Work to be completed.
Wherever the line with "For a small" sits in the listing below, transcribe from it up to and including the line with "Here PATTERN is", exactly, and leave the remaining lines out.

============

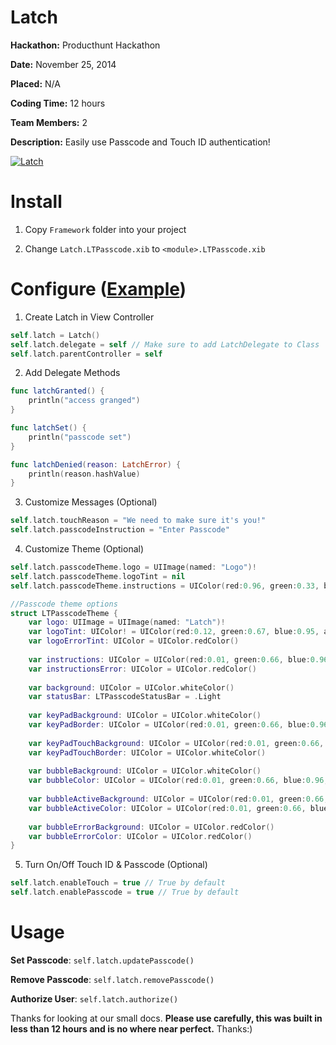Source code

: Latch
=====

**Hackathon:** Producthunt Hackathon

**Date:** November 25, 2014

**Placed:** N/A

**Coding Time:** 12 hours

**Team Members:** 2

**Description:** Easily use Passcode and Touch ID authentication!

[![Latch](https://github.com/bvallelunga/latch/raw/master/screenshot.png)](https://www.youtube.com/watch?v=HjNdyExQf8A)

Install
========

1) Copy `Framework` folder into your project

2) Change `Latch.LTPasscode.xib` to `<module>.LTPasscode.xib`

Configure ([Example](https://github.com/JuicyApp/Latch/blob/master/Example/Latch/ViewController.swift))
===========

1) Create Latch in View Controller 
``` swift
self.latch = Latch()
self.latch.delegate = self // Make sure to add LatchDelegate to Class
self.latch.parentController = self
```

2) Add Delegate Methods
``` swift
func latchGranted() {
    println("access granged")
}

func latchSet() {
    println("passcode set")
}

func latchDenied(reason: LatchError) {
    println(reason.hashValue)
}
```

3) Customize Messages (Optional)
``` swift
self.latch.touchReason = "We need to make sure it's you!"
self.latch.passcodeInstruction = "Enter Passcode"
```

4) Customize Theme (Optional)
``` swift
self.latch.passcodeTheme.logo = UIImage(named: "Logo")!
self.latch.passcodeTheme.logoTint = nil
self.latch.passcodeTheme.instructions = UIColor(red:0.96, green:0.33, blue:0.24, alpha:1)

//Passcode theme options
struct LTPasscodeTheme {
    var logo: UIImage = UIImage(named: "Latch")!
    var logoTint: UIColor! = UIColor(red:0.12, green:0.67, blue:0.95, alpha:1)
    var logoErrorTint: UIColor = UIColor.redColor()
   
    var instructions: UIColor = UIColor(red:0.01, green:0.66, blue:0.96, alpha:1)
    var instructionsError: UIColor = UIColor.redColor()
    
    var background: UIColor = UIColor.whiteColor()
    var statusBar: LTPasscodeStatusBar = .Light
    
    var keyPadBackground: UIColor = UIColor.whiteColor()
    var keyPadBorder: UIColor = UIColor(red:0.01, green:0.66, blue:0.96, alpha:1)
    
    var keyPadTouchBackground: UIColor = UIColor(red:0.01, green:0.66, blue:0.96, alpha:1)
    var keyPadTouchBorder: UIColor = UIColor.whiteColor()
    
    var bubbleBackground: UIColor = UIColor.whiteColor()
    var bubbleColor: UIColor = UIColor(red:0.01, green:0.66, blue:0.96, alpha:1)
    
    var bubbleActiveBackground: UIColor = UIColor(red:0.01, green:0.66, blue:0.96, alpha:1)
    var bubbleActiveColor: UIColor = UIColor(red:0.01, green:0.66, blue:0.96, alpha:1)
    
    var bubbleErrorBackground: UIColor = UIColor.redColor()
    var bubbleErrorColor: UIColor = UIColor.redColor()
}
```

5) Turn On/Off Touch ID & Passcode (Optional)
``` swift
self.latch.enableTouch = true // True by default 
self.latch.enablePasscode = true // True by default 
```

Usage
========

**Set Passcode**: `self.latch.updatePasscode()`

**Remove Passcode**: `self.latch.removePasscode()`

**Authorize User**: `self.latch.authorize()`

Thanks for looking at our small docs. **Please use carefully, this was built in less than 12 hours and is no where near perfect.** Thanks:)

============

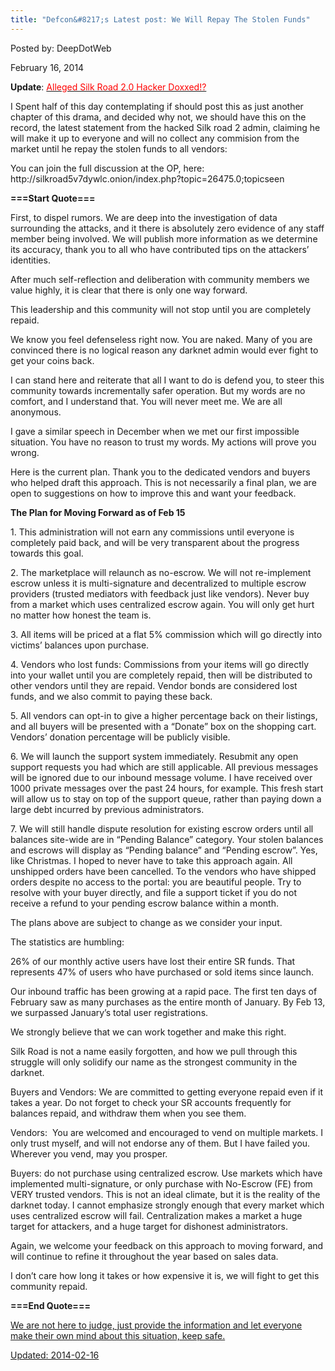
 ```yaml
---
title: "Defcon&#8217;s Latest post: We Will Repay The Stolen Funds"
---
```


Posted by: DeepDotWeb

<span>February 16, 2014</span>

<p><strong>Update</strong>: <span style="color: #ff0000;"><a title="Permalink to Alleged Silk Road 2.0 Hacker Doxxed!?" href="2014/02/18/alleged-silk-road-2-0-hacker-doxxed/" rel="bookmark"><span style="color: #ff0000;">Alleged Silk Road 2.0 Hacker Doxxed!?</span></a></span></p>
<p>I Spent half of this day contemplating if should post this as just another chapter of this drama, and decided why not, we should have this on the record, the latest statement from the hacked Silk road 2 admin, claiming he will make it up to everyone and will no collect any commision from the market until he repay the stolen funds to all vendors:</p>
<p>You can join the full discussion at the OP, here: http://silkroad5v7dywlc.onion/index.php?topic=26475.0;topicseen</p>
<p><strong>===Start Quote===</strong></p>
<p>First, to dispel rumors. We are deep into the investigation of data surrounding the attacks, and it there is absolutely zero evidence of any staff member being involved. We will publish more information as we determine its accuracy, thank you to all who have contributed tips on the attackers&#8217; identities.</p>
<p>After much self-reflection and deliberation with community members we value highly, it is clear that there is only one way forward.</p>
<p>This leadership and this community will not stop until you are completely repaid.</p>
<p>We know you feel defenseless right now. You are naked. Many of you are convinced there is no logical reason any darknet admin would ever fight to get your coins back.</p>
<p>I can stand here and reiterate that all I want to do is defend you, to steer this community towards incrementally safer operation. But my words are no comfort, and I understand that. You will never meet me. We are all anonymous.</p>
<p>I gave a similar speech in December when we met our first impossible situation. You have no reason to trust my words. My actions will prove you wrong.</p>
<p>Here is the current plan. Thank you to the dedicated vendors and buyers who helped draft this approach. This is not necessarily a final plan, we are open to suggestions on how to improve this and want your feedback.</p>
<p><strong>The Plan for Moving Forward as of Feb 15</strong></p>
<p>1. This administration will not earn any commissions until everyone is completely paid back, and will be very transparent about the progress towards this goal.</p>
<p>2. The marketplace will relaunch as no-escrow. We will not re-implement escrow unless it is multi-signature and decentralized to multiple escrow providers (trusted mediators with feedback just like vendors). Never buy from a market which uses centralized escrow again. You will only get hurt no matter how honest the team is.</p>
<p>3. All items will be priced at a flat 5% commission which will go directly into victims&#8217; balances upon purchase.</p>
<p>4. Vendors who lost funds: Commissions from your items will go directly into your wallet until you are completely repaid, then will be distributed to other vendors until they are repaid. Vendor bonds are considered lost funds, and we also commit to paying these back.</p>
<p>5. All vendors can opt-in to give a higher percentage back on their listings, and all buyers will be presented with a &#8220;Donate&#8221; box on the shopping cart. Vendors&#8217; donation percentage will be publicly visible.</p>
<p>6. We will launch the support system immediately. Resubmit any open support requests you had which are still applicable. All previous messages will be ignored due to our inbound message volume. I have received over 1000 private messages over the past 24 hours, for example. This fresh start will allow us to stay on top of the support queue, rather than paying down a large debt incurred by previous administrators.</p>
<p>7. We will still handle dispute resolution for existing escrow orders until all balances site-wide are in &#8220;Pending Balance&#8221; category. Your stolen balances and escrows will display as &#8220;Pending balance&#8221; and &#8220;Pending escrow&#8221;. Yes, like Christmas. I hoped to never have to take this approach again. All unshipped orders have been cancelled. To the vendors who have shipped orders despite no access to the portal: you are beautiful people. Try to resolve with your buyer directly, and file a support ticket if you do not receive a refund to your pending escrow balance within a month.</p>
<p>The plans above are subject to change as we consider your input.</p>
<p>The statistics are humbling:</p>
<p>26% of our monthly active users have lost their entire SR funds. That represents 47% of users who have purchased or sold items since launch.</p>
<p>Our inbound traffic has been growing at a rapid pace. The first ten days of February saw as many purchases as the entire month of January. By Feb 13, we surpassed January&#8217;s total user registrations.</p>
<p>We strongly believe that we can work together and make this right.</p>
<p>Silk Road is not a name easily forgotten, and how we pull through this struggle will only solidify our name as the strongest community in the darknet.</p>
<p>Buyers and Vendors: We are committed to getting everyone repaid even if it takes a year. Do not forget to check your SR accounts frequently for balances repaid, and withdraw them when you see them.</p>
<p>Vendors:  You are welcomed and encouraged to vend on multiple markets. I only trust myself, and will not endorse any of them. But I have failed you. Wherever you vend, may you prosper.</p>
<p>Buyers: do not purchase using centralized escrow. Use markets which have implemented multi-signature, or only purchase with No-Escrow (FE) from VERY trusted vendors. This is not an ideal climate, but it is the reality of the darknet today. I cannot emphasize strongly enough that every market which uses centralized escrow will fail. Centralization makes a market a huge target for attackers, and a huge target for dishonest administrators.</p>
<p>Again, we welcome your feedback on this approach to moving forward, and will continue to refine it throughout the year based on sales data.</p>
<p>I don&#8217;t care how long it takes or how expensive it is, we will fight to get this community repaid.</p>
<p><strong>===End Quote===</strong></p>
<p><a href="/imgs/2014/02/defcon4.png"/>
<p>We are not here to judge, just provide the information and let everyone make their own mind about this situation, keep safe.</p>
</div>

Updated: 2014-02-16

============

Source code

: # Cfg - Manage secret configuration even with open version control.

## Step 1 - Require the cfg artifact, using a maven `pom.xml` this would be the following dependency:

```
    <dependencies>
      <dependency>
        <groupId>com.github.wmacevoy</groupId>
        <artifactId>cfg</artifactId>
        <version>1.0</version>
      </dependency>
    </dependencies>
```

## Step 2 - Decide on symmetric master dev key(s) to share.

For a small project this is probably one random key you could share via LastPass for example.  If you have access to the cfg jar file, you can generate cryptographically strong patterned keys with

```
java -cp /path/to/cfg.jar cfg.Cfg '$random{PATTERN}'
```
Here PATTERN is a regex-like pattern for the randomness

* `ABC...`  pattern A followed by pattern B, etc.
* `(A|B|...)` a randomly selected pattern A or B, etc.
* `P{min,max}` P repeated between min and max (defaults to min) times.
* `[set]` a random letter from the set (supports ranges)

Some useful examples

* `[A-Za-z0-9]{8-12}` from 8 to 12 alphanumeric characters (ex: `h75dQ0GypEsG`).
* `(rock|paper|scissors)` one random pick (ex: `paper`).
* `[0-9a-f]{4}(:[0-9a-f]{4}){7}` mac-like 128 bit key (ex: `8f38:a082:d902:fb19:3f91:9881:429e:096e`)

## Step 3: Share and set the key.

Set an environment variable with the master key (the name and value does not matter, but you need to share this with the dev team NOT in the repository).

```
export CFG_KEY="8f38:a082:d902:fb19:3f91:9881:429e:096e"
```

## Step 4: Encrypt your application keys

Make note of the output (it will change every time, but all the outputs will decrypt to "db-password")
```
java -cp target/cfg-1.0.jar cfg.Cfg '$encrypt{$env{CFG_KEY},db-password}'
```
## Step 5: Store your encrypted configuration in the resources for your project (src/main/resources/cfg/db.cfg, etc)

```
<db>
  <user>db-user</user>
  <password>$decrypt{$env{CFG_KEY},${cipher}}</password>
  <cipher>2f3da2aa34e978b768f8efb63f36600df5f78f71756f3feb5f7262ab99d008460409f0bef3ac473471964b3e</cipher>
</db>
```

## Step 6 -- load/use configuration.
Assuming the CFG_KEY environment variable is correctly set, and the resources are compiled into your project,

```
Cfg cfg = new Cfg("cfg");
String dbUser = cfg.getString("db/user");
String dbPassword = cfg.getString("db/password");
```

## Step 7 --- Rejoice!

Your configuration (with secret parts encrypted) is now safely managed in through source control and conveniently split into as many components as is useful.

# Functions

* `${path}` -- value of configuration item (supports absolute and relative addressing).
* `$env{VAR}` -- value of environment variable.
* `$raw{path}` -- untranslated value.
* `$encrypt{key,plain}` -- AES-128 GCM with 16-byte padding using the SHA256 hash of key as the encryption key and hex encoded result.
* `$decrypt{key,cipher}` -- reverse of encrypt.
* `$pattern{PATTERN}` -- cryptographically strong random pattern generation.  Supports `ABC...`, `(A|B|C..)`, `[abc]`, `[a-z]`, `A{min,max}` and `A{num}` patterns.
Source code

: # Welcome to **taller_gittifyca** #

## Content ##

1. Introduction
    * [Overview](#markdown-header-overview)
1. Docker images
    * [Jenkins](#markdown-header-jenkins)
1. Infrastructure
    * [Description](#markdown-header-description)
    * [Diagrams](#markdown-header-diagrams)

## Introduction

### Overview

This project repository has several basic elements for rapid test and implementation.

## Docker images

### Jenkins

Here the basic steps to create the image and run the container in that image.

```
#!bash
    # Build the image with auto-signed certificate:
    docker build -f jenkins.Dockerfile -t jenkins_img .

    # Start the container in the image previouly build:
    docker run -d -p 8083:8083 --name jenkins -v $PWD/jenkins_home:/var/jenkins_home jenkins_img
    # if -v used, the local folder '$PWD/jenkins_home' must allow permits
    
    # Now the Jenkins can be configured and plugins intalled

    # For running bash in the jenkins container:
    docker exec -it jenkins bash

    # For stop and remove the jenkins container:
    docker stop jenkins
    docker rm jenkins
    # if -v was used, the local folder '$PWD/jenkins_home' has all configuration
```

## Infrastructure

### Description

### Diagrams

============

Answer to this problem.
For a small project this is probably one random key you could share via LastPass for example.  If you have access to the cfg jar file, you can generate cryptographically strong patterned keys with

```
java -cp /path/to/cfg.jar cfg.Cfg '$random{PATTERN}'
```
Here PATTERN is a regex-like pattern for the randomness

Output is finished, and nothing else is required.